Thursday, January 5, 2012

Call Me Pigtail 4/20

Call Me Pigtail
4/20

Repeat after me: stupidity is entertaining, and entertaining is stupid. We are finally ready to do what it takes to be entertaining, to be fun to watch, to make people happy. We're ready because we are now, finally, stupid...

But we are not stupid. Not quite. We are, and have always been, a few steps up the idiot ladder from the dudes in the other bands that we encounter on the road or at local shows. There's proof: somehow we have managed to stay alive for years with virtually no other income than the proceeds from the gigs, albums, and merch sales of a band that nobody truly gives a crap about. We get the shows, hustle promotion, show up on time, leave the club intact. Our press kit is organized and well-written. We can keep a calendar. We understand things. We are not losers. Plus we absolutely love music.
This new thing, THEE New Duncan Imperials, these dudes also love music -- just not the same music as the old band. A side-effect of becoming Skipper and Pigtail and Goodtime appears to be an entirely new idea of what good music is, and what it should be. Our old band listened to and referenced REM, the Smiths, The Replacements, worthy and acceptable artists. But now we are not that band. Not only that -- We have never been that band. We have always been NDI, and we have always loved a very short list of similarly fucked-up artists. We steal blatantly and liberally. No apologies! From the start we refer to our songs as "riffs we stole," and from the start we turned to three, and only three, bands to steal from. So write this down: we steal from Jon Wayne, we steal from The Country Rockers, and we steal from The Mentors. That's the list. That's all. Go look 'em up on-line. As far as contemporary influences on The New Duncan Imperials go, that's them.
So much for the present. But the past? Our non-contemporary influences? Oooh yeah.

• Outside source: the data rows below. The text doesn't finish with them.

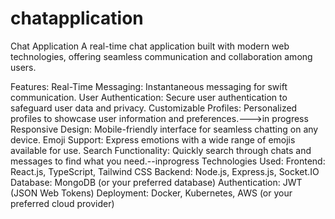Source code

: # chatapplication

Chat Application
A real-time chat application built with modern web technologies, offering seamless communication and collaboration among users.

Features:
Real-Time Messaging: Instantaneous messaging for swift communication.
User Authentication: Secure user authentication to safeguard user data and privacy.
Customizable Profiles: Personalized profiles to showcase user information and preferences.--->in progress
Responsive Design: Mobile-friendly interface for seamless chatting on any device.
Emoji Support: Express emotions with a wide range of emojis available for use.
Search Functionality: Quickly search through chats and messages to find what you need.--inprogress
Technologies Used:
Frontend: React.js, TypeScript, Tailwind CSS
Backend: Node.js, Express.js, Socket.IO
Database: MongoDB (or your preferred database)
Authentication: JWT (JSON Web Tokens)
Deployment: Docker, Kubernetes, AWS (or your preferred cloud provider)

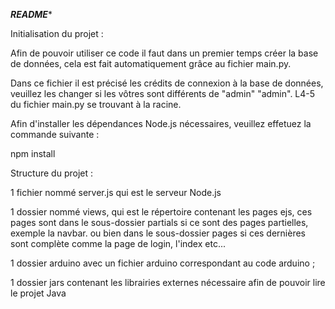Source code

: ***README****


Initialisation du projet :

Afin de pouvoir utiliser ce code il faut dans un premier temps créer la base de données, cela est fait automatiquement grâce au fichier main.py. 

Dans ce fichier il est précisé les crédits de connexion à la base de données, veuillez les changer si les vôtres sont différents de "admin" "admin". L4-5 du fichier main.py se trouvant à la racine. 


Afin d'installer les dépendances Node.js nécessaires, veuillez effetuez la commande suivante : 

npm install 


Structure du projet : 

1 fichier nommé server.js qui est le serveur Node.js

1 dossier nommé views, qui est le répertoire contenant les pages ejs, ces pages sont dans le sous-dossier partials si ce sont des pages partielles, exemple la navbar.
ou bien dans le sous-dossier pages si ces dernières sont complète comme la page de login, l'index etc...

1 dossier arduino avec un fichier arduino correspondant au code arduino ;

1 dossier jars contenant les librairies externes nécessaire afin de pouvoir lire le projet Java 
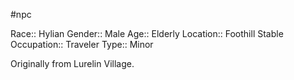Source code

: #npc 

Race:: Hylian
Gender:: Male
Age:: Elderly
Location:: Foothill Stable
Occupation:: Traveler
Type:: Minor

Originally from Lurelin Village.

Foghat, Pablo Cruise, George Jones, Black Sabbath, Chuck Berry, Kool and the Gang, the Sex Pistols, The Action, Motorhead, Blue Oyster Cult, KC and the Sunshine Band, The Osmonds, and on and on. Also: Saturday morning cartoons, go-cart tracks, space food sticks, Which Witch, sibling rivalry, front yards with cars in them, garage sales, grits, the Brady Bunch, Yogi Bear, Spectre Man, NASCAR, camping, minibikes, girly magazines. Lots of girly magazines. But not that newfangled airbrushed Playboy bullshit -- we're mainlining vintage smut. Somewhere along the line we steal/are given a big stack of old 50's and 60's naughty zines with titles like "Men" and "Sir!" and "Rogue." Not sexy at all, really, but flip past the awkward black and white photo spreads of ladies in big ugly underpants and you get to page after page of sleazy, sketchy advertisements, beautiful, nasty, primitive ads for hairpieces, 8mm dirty movie reels and projectors to watch them with, correspondence courses to become a plumber or a private eye, shoes that make you taller, something called "French Ticklers" that they evidently aren't allowed to illustrate, offers to set your poems to music, five adult novels for the price of three, spy kits, x-ray glasses, pinkie rings, on and on. And always at least one full-page thing for Frederick's of Hollywood, with some actually hot ladies in racy brassieres. Somehow this parade of desperation and bad taste nails the NDI state of mind. The fleshing-out of the NDI acquires a layer of slime.
Another bit that we start almost right away is a policy of giving free shit to whoever is standing in front of us. At our first show at the Cubby Bear, a Chicago club booked by Sue Miller, a tolerator of our old band and a true fan of our new one, GT decides to put out little cups of cereal and milk on the tables in front of the stage before the gig. Why not? Like a little reward for our friends. But he puts the cereal in surplus urine sample containers that he found in a corner of his basement. Are they clean? Sure! But there's something about the gesture that fits our new personalities: we're nice and outgoing, but we're also kind of dumb and assholic. We'll give the audience free shit from here on out, even play a variety of "giving out shit theme songs," but the giveaways will almost always be something odd, like raw broccoli, or dangerous, like a lit sparkler. We'll send GT running out from behind his drum kit to hand out whatever he's got -- raw pig ears or chicken feet, handfuls of unwrapped candy, toy soldiers. Sometimes they throw the gifts back at us. Fair enough. The chicken feet hurt, though, so soon we gravitate toward softer items. Marshmallows are popular. But that's still to come.
So we've done a few more Chicago club shows and sometimes twenty people come and sometimes fifty, but no matter what there's a new feeling, a tinge of the manic, people singing along, laughing, sometimes screaming. Also in spite of ourselves we're getting better, or at least better at being NDI. We're benefiting from a kind of hybrid vigor: as stupid and dumb as we now are, there's still the awareness and something like shrewdness that kind of bubbles up through our characters. We're a new and maybe dangerous species: fake hillbillies with real ambition. And now it's time to take our show on the road.